I was also very literal and still am. So, for example, when I was about 12, the janitor of my church, an older man, took a liking to me and I liked him, and he invited me to his and his wife’s place on a Sunday afternoon. We got talking about politics, of which I knew next to nothing, and he made the claim that the newly formed New Democratic Party was communist. I said that was false. He insisted it was true. I made my mother the arbiter. I called her up and asked her if it was true. She said it was false and I handed the phone to my friend so she could tell him. I now realize that probably he was saying they were communist inclined and there was some truth to that for the more extreme members. But then he should have said that.

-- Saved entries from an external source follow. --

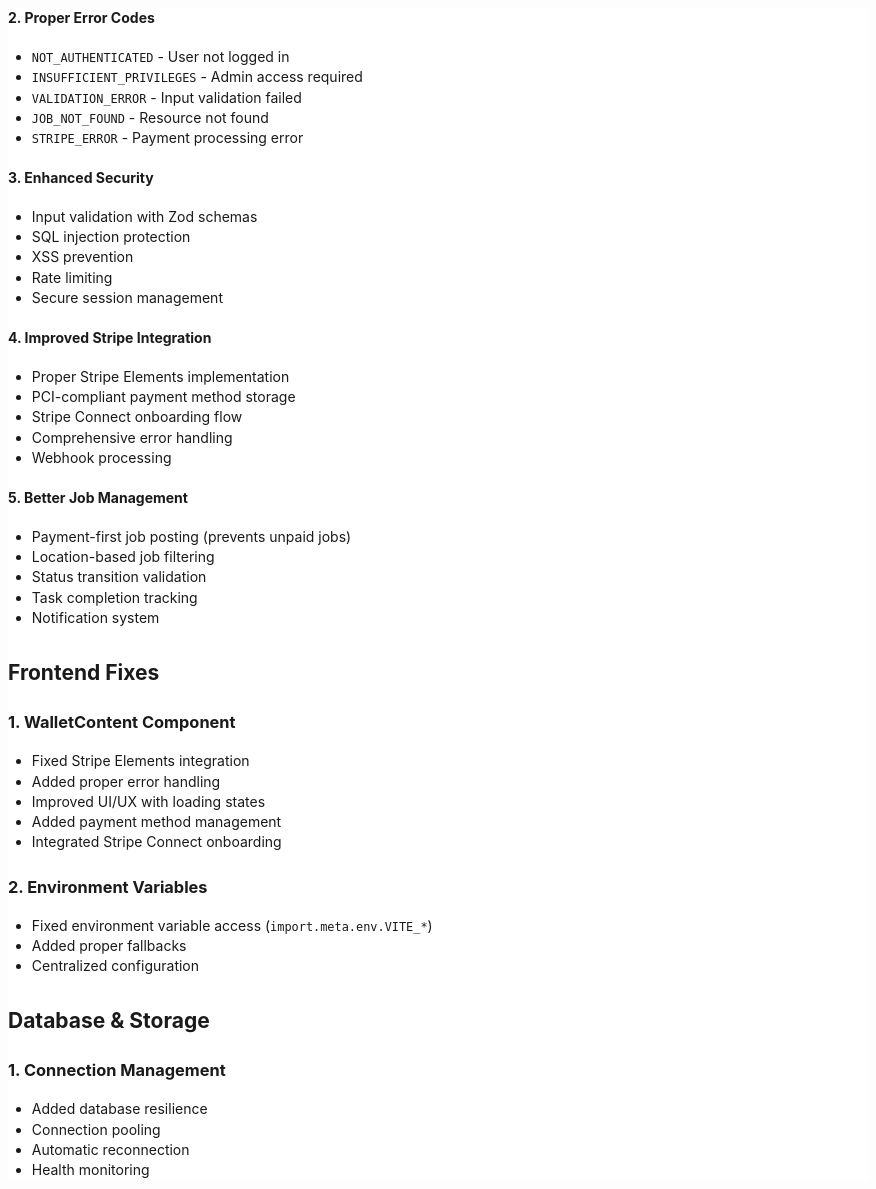 #### 2. **Proper Error Codes**
- `NOT_AUTHENTICATED` - User not logged in
- `INSUFFICIENT_PRIVILEGES` - Admin access required
- `VALIDATION_ERROR` - Input validation failed
- `JOB_NOT_FOUND` - Resource not found
- `STRIPE_ERROR` - Payment processing error

#### 3. **Enhanced Security**
- Input validation with Zod schemas
- SQL injection protection
- XSS prevention
- Rate limiting
- Secure session management

#### 4. **Improved Stripe Integration**
- Proper Stripe Elements implementation
- PCI-compliant payment method storage
- Stripe Connect onboarding flow
- Comprehensive error handling
- Webhook processing

#### 5. **Better Job Management**
- Payment-first job posting (prevents unpaid jobs)
- Location-based job filtering
- Status transition validation
- Task completion tracking
- Notification system

## Frontend Fixes

### 1. **WalletContent Component**
- Fixed Stripe Elements integration
- Added proper error handling
- Improved UI/UX with loading states
- Added payment method management
- Integrated Stripe Connect onboarding

### 2. **Environment Variables**
- Fixed environment variable access (`import.meta.env.VITE_*`)
- Added proper fallbacks
- Centralized configuration

## Database & Storage

### 1. **Connection Management**
- Added database resilience
- Connection pooling
- Automatic reconnection
- Health monitoring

About 3 weeks ago, I started thinking, based on my reading, that we would have somewhere between 200,000 and 500,000 U.S. deaths from COVID-19. So I stated the minimum 200,000 number on discussions of various people’s Facebook posts, hoping to have people argue back and say I was either overstating or understating. One person who disagreed with me and thought I was too pessimistic was my friend and co-author Charley Hooper. So I called him a few weeks ago to find out why. He walked me through his reasoning, based on the Diamond Princess cruise ship data, and I kind of filled in some of my own numbers, to come up with my position.

In the midst of it, I made a bet. Whereas my co-blogger Bryan Caplan bets to make people stand by their claims and his George Mason University colleague Alex Tabarrok says, “A bet is a tax on bulls**t,” my motivation is somewhat different. There’s an overlap: I want to make other people stand by their claims. But I also want to make myself stand by my claims. In other words, I want to tax my own thing that rhymes with pullkit. I want to motivate myself to get the right answer. And both prepping for the bet and making the bet motivate me. Before the bet, I think carefully with money at stake. After the bet, I’m more motivated to keep thinking.

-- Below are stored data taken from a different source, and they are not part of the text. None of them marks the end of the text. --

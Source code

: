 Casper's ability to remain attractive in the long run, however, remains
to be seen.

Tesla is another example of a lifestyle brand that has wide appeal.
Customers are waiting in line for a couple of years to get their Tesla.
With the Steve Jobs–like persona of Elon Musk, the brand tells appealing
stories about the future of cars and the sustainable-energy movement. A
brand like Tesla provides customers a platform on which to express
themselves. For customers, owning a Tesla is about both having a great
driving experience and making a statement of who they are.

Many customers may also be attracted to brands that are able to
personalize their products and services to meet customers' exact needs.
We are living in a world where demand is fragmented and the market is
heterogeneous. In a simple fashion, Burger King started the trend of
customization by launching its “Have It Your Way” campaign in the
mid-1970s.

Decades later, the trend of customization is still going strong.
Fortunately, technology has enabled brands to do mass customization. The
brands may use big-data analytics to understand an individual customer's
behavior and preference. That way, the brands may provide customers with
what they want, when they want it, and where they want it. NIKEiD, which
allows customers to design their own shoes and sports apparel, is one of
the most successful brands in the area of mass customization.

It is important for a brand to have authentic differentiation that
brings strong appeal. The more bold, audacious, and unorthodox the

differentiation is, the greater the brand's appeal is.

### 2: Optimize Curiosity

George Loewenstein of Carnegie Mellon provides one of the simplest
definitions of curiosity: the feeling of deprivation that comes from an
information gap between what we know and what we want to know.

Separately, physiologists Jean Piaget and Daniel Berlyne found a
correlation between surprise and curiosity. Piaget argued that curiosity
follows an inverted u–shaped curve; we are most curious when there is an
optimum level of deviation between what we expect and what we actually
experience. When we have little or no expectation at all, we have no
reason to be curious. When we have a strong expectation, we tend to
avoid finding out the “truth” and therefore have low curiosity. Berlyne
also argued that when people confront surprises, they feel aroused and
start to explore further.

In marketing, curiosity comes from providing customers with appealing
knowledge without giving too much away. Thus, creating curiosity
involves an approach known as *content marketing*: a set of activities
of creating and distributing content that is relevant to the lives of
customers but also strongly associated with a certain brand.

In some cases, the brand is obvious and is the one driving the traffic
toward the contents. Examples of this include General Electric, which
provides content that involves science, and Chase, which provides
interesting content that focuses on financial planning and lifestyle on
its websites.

I think sometimes friends on Facebook who think they know me are surprised. I’ll make a casual assertion, when there’s no money at stake, and then wait and see what other FB friends, many of whom are very smart and very thoughtful, will say. I’ve been doing that particularly with the COVID-19 issue. After seeing what they say, I sometimes thank them for the thoughtful discussion because I learned from it. In one case recently that was not about COVID-19 per se but, instead, was about Donald Trump’s handling of it, the comments caused me to completely switch my position. I explained to one of the other commenters that that did not motivate me to delete the post because there was a lot of good learning that went on, for me certainly and probably for other readers.

One friend recently said on his own post on FB, in no uncertain terms, that people who are not epidemiologists should, essentially, quit opining about the epidemiology of the COVID-19 issue. What rubbed me the wrong way was not mainly the anger with which he expressed it. More fundamentally, it went against my Socratic way of learning.